**TASK STATEMENT:**
From first line to last, transcribe the listing exactly and skip any image.

(PROVIDED RECORDS)

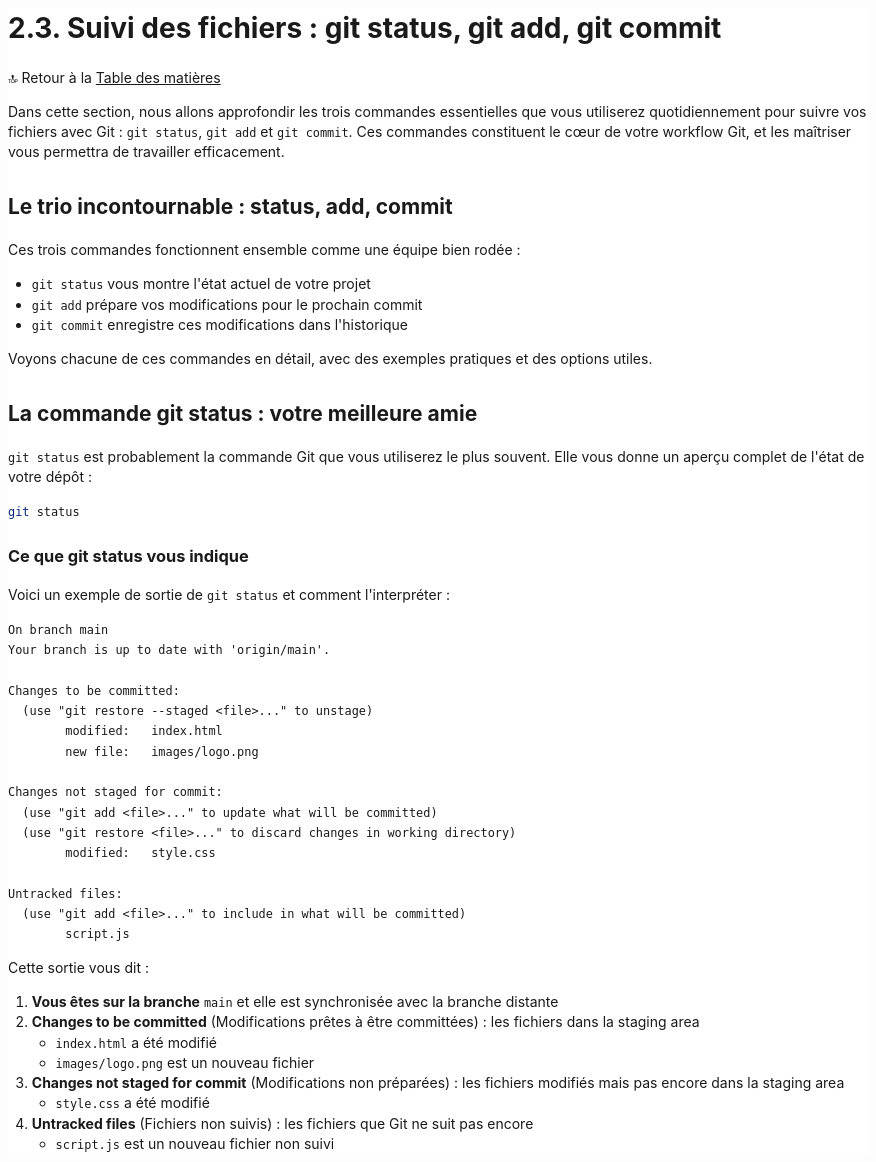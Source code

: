 # 2.3. Suivi des fichiers : git status, git add, git commit

🔝 Retour à la [Table des matières](/SOMMAIRE.md)

Dans cette section, nous allons approfondir les trois commandes essentielles que vous utiliserez quotidiennement pour suivre vos fichiers avec Git : `git status`, `git add` et `git commit`. Ces commandes constituent le cœur de votre workflow Git, et les maîtriser vous permettra de travailler efficacement.

## Le trio incontournable : status, add, commit

Ces trois commandes fonctionnent ensemble comme une équipe bien rodée :

- `git status` vous montre l'état actuel de votre projet
- `git add` prépare vos modifications pour le prochain commit
- `git commit` enregistre ces modifications dans l'historique

Voyons chacune de ces commandes en détail, avec des exemples pratiques et des options utiles.

## La commande git status : votre meilleure amie

`git status` est probablement la commande Git que vous utiliserez le plus souvent. Elle vous donne un aperçu complet de l'état de votre dépôt :

```bash
git status
```

### Ce que git status vous indique

Voici un exemple de sortie de `git status` et comment l'interpréter :

```
On branch main
Your branch is up to date with 'origin/main'.

Changes to be committed:
  (use "git restore --staged <file>..." to unstage)
        modified:   index.html
        new file:   images/logo.png

Changes not staged for commit:
  (use "git add <file>..." to update what will be committed)
  (use "git restore <file>..." to discard changes in working directory)
        modified:   style.css

Untracked files:
  (use "git add <file>..." to include in what will be committed)
        script.js
```

Cette sortie vous dit :

1. **Vous êtes sur la branche** `main` et elle est synchronisée avec la branche distante
2. **Changes to be committed** (Modifications prêtes à être committées) : les fichiers dans la staging area
   - `index.html` a été modifié
   - `images/logo.png` est un nouveau fichier
3. **Changes not staged for commit** (Modifications non préparées) : les fichiers modifiés mais pas encore dans la staging area
   - `style.css` a été modifié
4. **Untracked files** (Fichiers non suivis) : les fichiers que Git ne suit pas encore
   - `script.js` est un nouveau fichier non suivi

(End PROVIDED RECORDS)

**SOLUTION FOR THIS EXERCISE:**
Source code

: # 2.3. Suivi des fichiers : git status, git add, git commit

🔝 Retour à la [Table des matières](/SOMMAIRE.md)

Dans cette section, nous allons approfondir les trois commandes essentielles que vous utiliserez quotidiennement pour suivre vos fichiers avec Git : `git status`, `git add` et `git commit`. Ces commandes constituent le cœur de votre workflow Git, et les maîtriser vous permettra de travailler efficacement.

## Le trio incontournable : status, add, commit

Ces trois commandes fonctionnent ensemble comme une équipe bien rodée :

- `git status` vous montre l'état actuel de votre projet
- `git add` prépare vos modifications pour le prochain commit
- `git commit` enregistre ces modifications dans l'historique

Voyons chacune de ces commandes en détail, avec des exemples pratiques et des options utiles.

## La commande git status : votre meilleure amie

`git status` est probablement la commande Git que vous utiliserez le plus souvent. Elle vous donne un aperçu complet de l'état de votre dépôt :

```bash
git status
```

### Ce que git status vous indique

Voici un exemple de sortie de `git status` et comment l'interpréter :

```
On branch main
Your branch is up to date with 'origin/main'.

Changes to be committed:
  (use "git restore --staged <file>..." to unstage)
        modified:   index.html
        new file:   images/logo.png

Changes not staged for commit:
  (use "git add <file>..." to update what will be committed)
  (use "git restore <file>..." to discard changes in working directory)
        modified:   style.css

Untracked files:
  (use "git add <file>..." to include in what will be committed)
        script.js
```

Cette sortie vous dit :

1. **Vous êtes sur la branche** `main` et elle est synchronisée avec la branche distante
2. **Changes to be committed** (Modifications prêtes à être committées) : les fichiers dans la staging area
   - `index.html` a été modifié
   - `images/logo.png` est un nouveau fichier
3. **Changes not staged for commit** (Modifications non préparées) : les fichiers modifiés mais pas encore dans la staging area
   - `style.css` a été modifié
4. **Untracked files** (Fichiers non suivis) : les fichiers que Git ne suit pas encore
   - `script.js` est un nouveau fichier non suivi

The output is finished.